3. Un point de départ pour de nouvelles recherches

Selon Keynes, toute information qui véhicule une connaissance partielle n’est intelligible que par rapport à une connaissance initiale qu’il appelle « de base ». Cette connaissance de base est caractérisée par un ensemble de propositions considérées comme vraies, sans avoir besoin d’être justifiées par une argumentation quelconque. Il s’agit, en quelque sorte, d’évidences.

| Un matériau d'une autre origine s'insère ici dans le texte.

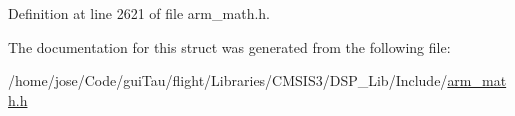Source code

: Definition at line 2621 of file arm\-\_\-math.\-h.



The documentation for this struct was generated from the following file\-:\begin{DoxyCompactItemize}
\item 
/home/jose/\-Code/gui\-Tau/flight/\-Libraries/\-C\-M\-S\-I\-S3/\-D\-S\-P\-\_\-\-Lib/\-Include/\hyperlink{arm__math_8h}{arm\-\_\-math.\-h}\end{DoxyCompactItemize}
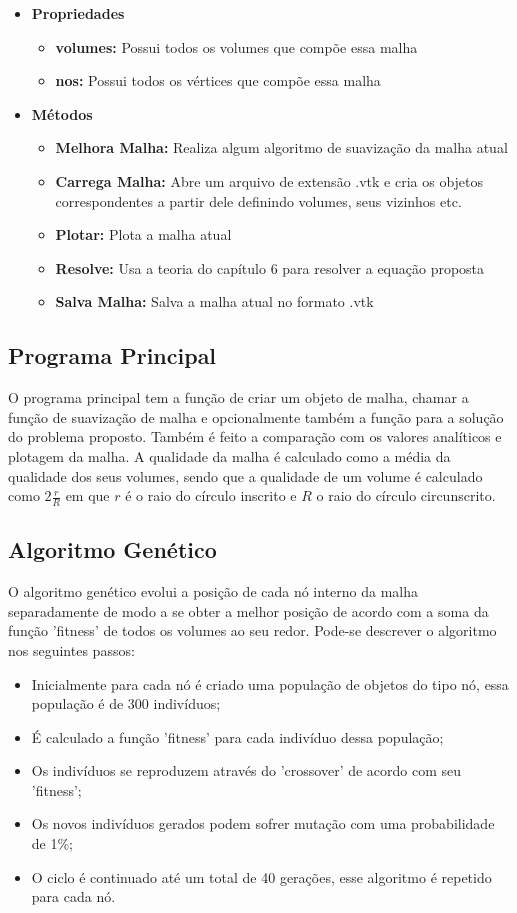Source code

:\begin{itemize}
    \item \textbf{Propriedades}
    \begin{itemize}
        \item \textbf{volumes:} Possui todos os volumes que compõe essa malha
        \item \textbf{nos:} Possui todos os vértices que compõe essa malha
    \end{itemize}
    \item \textbf{Métodos}
    \begin{itemize}
        \item \textbf{Melhora Malha:} Realiza algum algoritmo de suavização da malha atual
        \item \textbf{Carrega Malha:} Abre um arquivo de extensão .vtk e cria os objetos correspondentes a partir dele definindo volumes, seus vizinhos etc.
        \item \textbf{Plotar:} Plota a malha atual
        \item \textbf{Resolve:} Usa a teoria do capítulo 6 para resolver a equação proposta
        \item \textbf{Salva Malha:} Salva a malha atual no formato .vtk
    \end{itemize}
\end{itemize}

\subsection{Programa Principal}
O programa principal tem a função de criar um objeto de malha, chamar a função de suavização de malha e opcionalmente também a função para a solução do problema proposto. Também é feito a comparação com os valores analíticos e plotagem da malha. A qualidade da malha é calculado como a média da qualidade dos seus volumes, sendo que a qualidade de um volume é calculado como $2\frac{r}{R}$ em que $r$ é o raio do círculo inscrito e $R$ o raio do círculo circunscrito.

\subsection{Algoritmo Genético}
O algoritmo genético evolui a posição de cada nó interno da malha separadamente de modo a se obter a melhor posição de acordo com a soma da função 'fitness' de todos os volumes ao seu redor. Pode-se descrever o algoritmo nos seguintes passos:

\begin{itemize}
    \item Inicialmente para cada nó é criado uma população de objetos do tipo nó, essa população é de 300 indivíduos;
    \item É calculado a função 'fitness' para cada indivíduo dessa população;
    \item Os indivíduos se reproduzem através do 'crossover' de acordo com seu 'fitness';
    \item Os novos indivíduos gerados podem sofrer mutação com uma probabilidade de 1\%;
    \item O ciclo é continuado até um total de 40 gerações, esse algoritmo é repetido para cada nó.
\end{itemize}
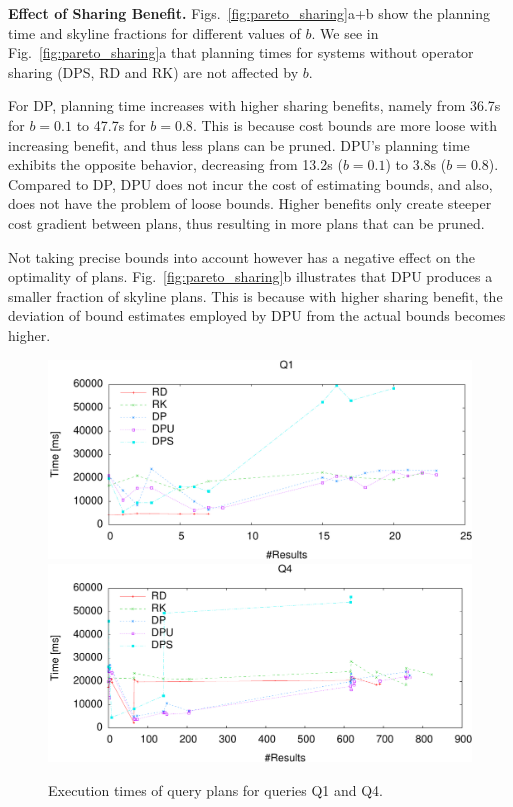 \textbf{Effect of Sharing Benefit.} Figs.~\ref{fig:pareto_sharing}a+b
show the planning time and skyline fractions for different values of $b$. We see in Fig.~\ref{fig:pareto_sharing}a that planning times for systems without operator sharing (DPS, RD and RK) are not affected by $b$. 

For DP, planning time increases with higher sharing
benefits, namely from 36.7s for $b=0.1$ to 47.7s for $b=0.8$.  This is because cost bounds
are more loose with increasing benefit, and thus less plans can be pruned. 
DPU's planning time exhibits the opposite behavior, decreasing from 13.2s ($b=0.1$) to 3.8s
($b=0.8$). Compared to DP, DPU does not incur the cost of estimating bounds, and also, does not have the problem of loose bounds. Higher benefits only create steeper cost gradient
between plans, thus resulting in more plans that can be pruned.

Not taking precise bounds into account however has a negative effect on the optimality of plans. Fig.~\ref{fig:pareto_sharing}b illustrates that DPU produces a smaller fraction of skyline plans. This is because with higher sharing benefit, the deviation of bound estimates employed by DPU from the actual bounds becomes higher.  


\begin{figure}[htb]
  \vspace{-0.3cm}
  \centering
  \includegraphics[width=0.82\linewidth]{figs/pareto_exec_0_q2-crop.pdf}
  \includegraphics[width=0.82\linewidth]{figs/pareto_exec_0_q19-crop.pdf}
  \caption{Execution times of query plans for queries Q1 and Q4.}
  \label{fig:exec}
  \vspace{-0.6cm}
\end{figure}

La seconde spécificité du schéma intellectuel conçu par Keynes concerne la nature de la relation entre ces informations partielles, qui font l’objet de croyances, et le noyau initial de connaissance de base. Keynes soutient que cette relation relève de la stricte application des règles de la logique. Elle fait intervenir un jugement, puisque ces croyances se trouvent justifiées par un argument. Ce jugement renvoie à un critère, qui ne peut être ni celui de la vérité, puisque, par hypothèse de telles propositions ne sont jamais tout à fait vraies, ni celui du probable, puisqu’il s’agit, pour Keynes, de mettre en évidence la logique sous-jacente des degrés de confiance destinés à fonder la notion de probabilité. Keynes propose le critère de pertinence (relevance). Le poids accordé à la justification d’une croyance varierait, ainsi, en fonction de son degré de pertinence par rapport à la connaissance de base, moyennant un certain nombre d’hypothèses intermédiaires (Keynes, 1921 : 143). La clef de cette articulation entre les croyances rationnelles et le référentiel de connaissance ne consiste pas à identifier les propositions dans des groupes et d’ordonner hiérarchiquement ces groupes par rapport au groupe de connaissance de base au moyen d’une relation d’appartenance en s’inspirant de la démarche logiciste de Russell.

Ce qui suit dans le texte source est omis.